(Records drawn from a dataset)
# # # # # # #

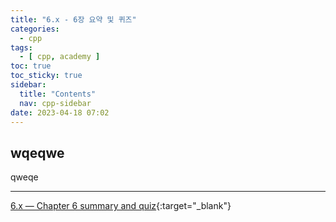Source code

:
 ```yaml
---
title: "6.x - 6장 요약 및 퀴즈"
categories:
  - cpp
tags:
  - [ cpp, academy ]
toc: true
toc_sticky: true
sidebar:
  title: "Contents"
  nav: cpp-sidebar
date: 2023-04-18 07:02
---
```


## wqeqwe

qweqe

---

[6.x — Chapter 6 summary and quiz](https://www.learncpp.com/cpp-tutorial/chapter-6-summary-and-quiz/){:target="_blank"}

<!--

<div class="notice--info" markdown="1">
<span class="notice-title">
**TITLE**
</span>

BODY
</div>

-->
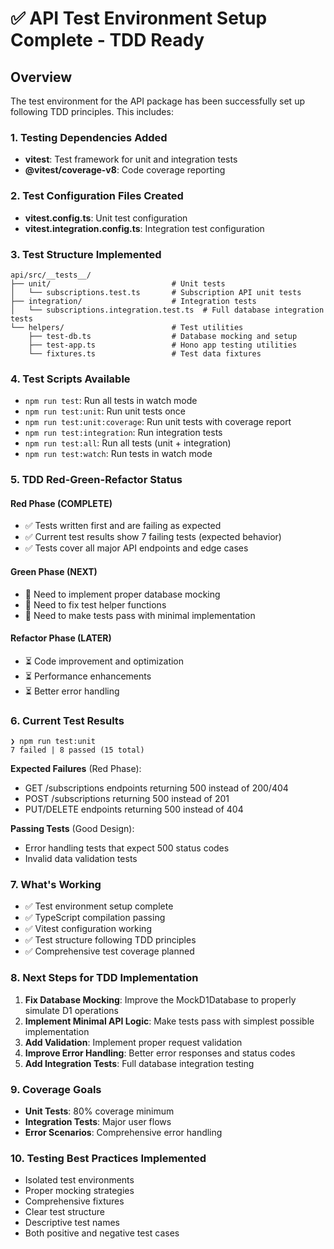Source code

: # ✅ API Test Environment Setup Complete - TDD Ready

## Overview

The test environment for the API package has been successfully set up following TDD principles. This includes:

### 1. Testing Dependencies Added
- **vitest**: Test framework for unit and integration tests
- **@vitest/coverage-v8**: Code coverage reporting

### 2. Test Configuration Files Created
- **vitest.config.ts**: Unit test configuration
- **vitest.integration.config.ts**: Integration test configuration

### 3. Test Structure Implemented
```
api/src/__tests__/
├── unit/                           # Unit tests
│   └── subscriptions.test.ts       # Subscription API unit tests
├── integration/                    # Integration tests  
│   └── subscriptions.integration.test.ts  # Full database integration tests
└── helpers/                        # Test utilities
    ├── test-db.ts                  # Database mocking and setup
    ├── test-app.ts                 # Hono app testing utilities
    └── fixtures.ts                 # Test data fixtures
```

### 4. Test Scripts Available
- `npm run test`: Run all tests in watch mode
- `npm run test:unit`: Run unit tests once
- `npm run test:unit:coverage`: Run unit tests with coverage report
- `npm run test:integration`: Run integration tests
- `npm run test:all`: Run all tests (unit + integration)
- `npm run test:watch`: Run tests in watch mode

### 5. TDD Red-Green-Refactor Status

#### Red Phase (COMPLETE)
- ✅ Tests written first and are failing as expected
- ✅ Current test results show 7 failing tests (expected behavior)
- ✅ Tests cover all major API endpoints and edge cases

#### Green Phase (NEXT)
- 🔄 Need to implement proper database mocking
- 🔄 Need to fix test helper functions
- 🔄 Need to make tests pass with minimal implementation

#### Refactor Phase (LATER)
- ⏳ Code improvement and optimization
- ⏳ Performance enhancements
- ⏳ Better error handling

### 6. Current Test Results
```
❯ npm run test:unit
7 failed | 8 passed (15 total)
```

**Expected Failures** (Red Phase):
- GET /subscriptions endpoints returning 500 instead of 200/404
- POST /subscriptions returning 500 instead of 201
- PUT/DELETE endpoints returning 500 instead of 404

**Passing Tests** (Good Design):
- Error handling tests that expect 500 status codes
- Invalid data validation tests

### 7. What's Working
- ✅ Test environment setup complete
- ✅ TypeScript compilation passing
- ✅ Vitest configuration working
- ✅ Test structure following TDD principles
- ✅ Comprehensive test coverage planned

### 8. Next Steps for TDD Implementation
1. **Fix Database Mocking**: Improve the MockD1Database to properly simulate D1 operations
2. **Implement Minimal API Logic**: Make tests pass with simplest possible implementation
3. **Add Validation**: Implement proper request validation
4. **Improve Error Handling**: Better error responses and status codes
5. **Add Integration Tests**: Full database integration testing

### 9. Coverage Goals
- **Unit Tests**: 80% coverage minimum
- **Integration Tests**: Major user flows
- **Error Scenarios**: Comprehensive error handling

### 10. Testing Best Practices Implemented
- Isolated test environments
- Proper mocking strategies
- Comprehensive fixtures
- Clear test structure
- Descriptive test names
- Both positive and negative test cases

# # # # # # #

(Work task)
Copy every line in the data above that has the string "following" in it.

(Result of the exercise)
The test environment for the API package has been successfully set up following TDD principles. This includes:
- ✅ Test structure following TDD principles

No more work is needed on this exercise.